What you need to do :: For the entries below, how many lines contain the word "contains"? Reply with the number and nothing else.

Dataset ::
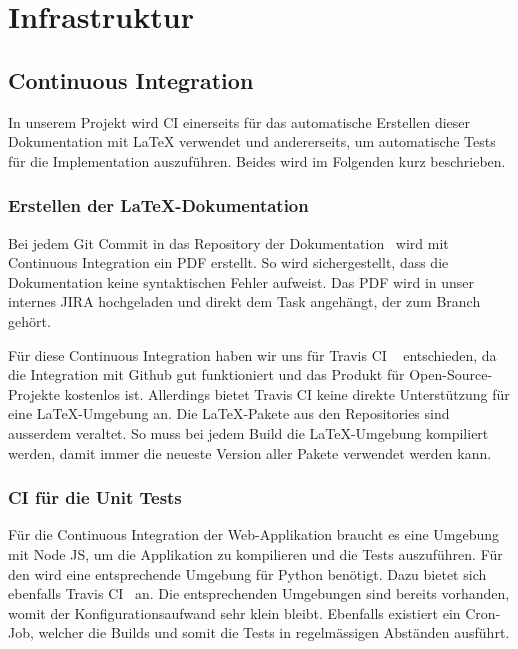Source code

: 
\section{Infrastruktur}
\label{Infrastruktur}

\subsection{Continuous Integration}
\label{Infrastruktur:Continuous Integration}

In unserem Projekt wird \ac{CI} einerseits für das automatische Erstellen dieser Dokumentation mit LaTeX verwendet und andererseits, um automatische Tests für die Implementation auszuführen.
Beides wird im Folgenden kurz beschrieben.

\subsubsection{Erstellen der LaTeX-Dokumentation}
\label{CI:Erstellen der LaTeX-Dokumentation}

Bei jedem Git Commit in das Repository der Dokumentation~\cite{github:thesis} wird mit Continuous Integration ein PDF erstellt.
So wird sichergestellt, dass die Dokumentation keine syntaktischen Fehler aufweist.
Das PDF wird in unser internes JIRA hochgeladen und direkt dem Task angehängt, der zum Branch gehört.

Für diese Continuous Integration haben wir uns für Travis CI ~\cite{travis-ci} entschieden, da die Integration mit Github gut funktioniert und das Produkt für Open-Source-Projekte kostenlos ist.
Allerdings bietet Travis CI keine direkte Unterstützung für eine LaTeX-Umgebung an. Die LaTeX-Pakete aus den Repositories sind ausserdem veraltet.
So muss bei jedem Build die LaTeX-Umgebung kompiliert werden, damit immer die neueste Version aller Pakete verwendet werden kann.


\subsubsection{CI für die Unit Tests}
\label{CI:CI für Backend}

Für die Continuous Integration der Web-Applikation braucht es eine Umgebung mit Node JS, um die Applikation zu kompilieren und die Tests auszuführen.
Für den  wird eine entsprechende Umgebung für Python benötigt.
Dazu bietet sich ebenfalls Travis CI~\cite{travis-ci} an.
Die entsprechenden Umgebungen sind bereits vorhanden, womit der Konfigurationsaufwand sehr klein bleibt.
Ebenfalls existiert ein Cron-Job, welcher die Builds und somit die Tests in regelmässigen Abständen ausführt.

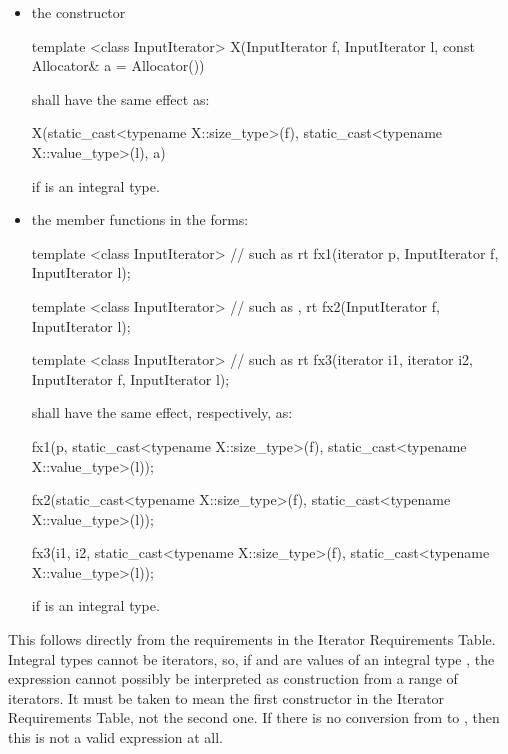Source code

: \begin{itemize}
\item the constructor

\begin{codeblock}
template <class InputIterator>
X(InputIterator f, InputIterator l, const Allocator& a = Allocator())
\end{codeblock}

shall have the same effect as:

\begin{codeblock}
X(static_cast<typename X::size_type>(f),
  static_cast<typename X::value_type>(l),
  a)
\end{codeblock}

if  is an integral type.

\item the member functions in the forms:

\begin{codeblock}
template <class InputIterator>          // such as 
rt fx1(iterator p, InputIterator f, InputIterator l);

template <class InputIterator>          // such as , 
rt fx2(InputIterator f, InputIterator l);

template <class InputIterator>          // such as 
rt fx3(iterator i1, iterator i2, InputIterator f, InputIterator l);
\end{codeblock}

shall have the same effect, respectively, as:

\begin{codeblock}
fx1(p,
    static_cast<typename X::size_type>(f),
    static_cast<typename X::value_type>(l));

fx2(static_cast<typename X::size_type>(f),
    static_cast<typename X::value_type>(l));

fx3(i1, i2,
    static_cast<typename X::size_type>(f),
    static_cast<typename X::value_type>(l));
\end{codeblock}

if  is an integral type.
\end{itemize}

\pnum
\enternote
This follows directly from the requirements in the Iterator Requirements Table.
Integral types cannot be iterators, so, if  and  are values
of an integral type , the expression  cannot possibly
be interpreted as construction from a range of iterators. It must be taken to
mean the first constructor in the Iterator Requirements Table, not the second
one. If there is no conversion from  to , then
this is not a valid expression at all.

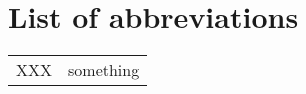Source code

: \chapter*{List of abbreviations}

\begin{table}[htbp]
  \begin{center}
    \begin{tabular}{ll}

      XXX &	something \\

    \end{tabular}
  \end{center}
\end{table}
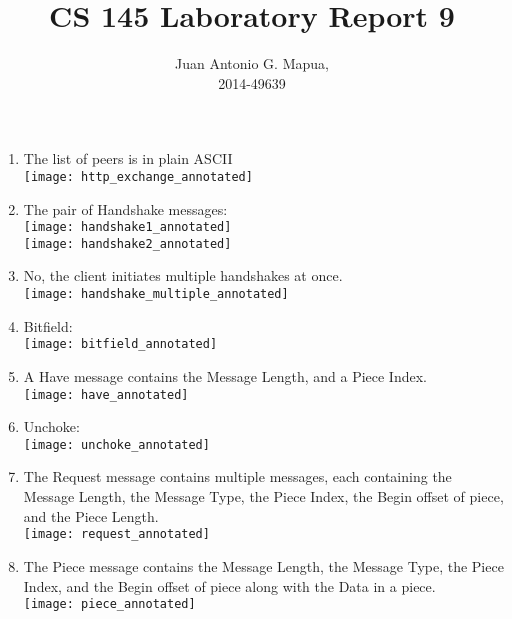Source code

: \documentclass[fleqn]{article}
\begin{document}
 \title{CS 145 Laboratory Report 9}
\author{Juan Antonio G. Mapua,\\2014-49639}
\maketitle
\begin{enumerate}
\item The list of peers is in plain ASCII\\
\texttt{[image: http\_exchange\_annotated]}
\item The pair of Handshake messages:\\
\texttt{[image: handshake1\_annotated]}\\
\texttt{[image: handshake2\_annotated]}
\item No, the client initiates multiple handshakes at once.\\
\texttt{[image: handshake\_multiple\_annotated]}
\item Bitfield:\\
\texttt{[image: bitfield\_annotated]}
\item A Have message contains the Message Length, and a Piece Index.\\
\texttt{[image: have\_annotated]}
\item Unchoke:\\
\texttt{[image: unchoke\_annotated]}
\item The Request message contains multiple messages, each containing the Message Length, the Message Type, the Piece Index, the Begin offset of piece, and the Piece Length.\\
\texttt{[image: request\_annotated]}
\item The Piece message contains the Message Length, the Message Type, the Piece Index, and the Begin offset of piece along with the Data in a piece.\\
\texttt{[image: piece\_annotated]}
\end{enumerate}
\end{document}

Result for this task :: 3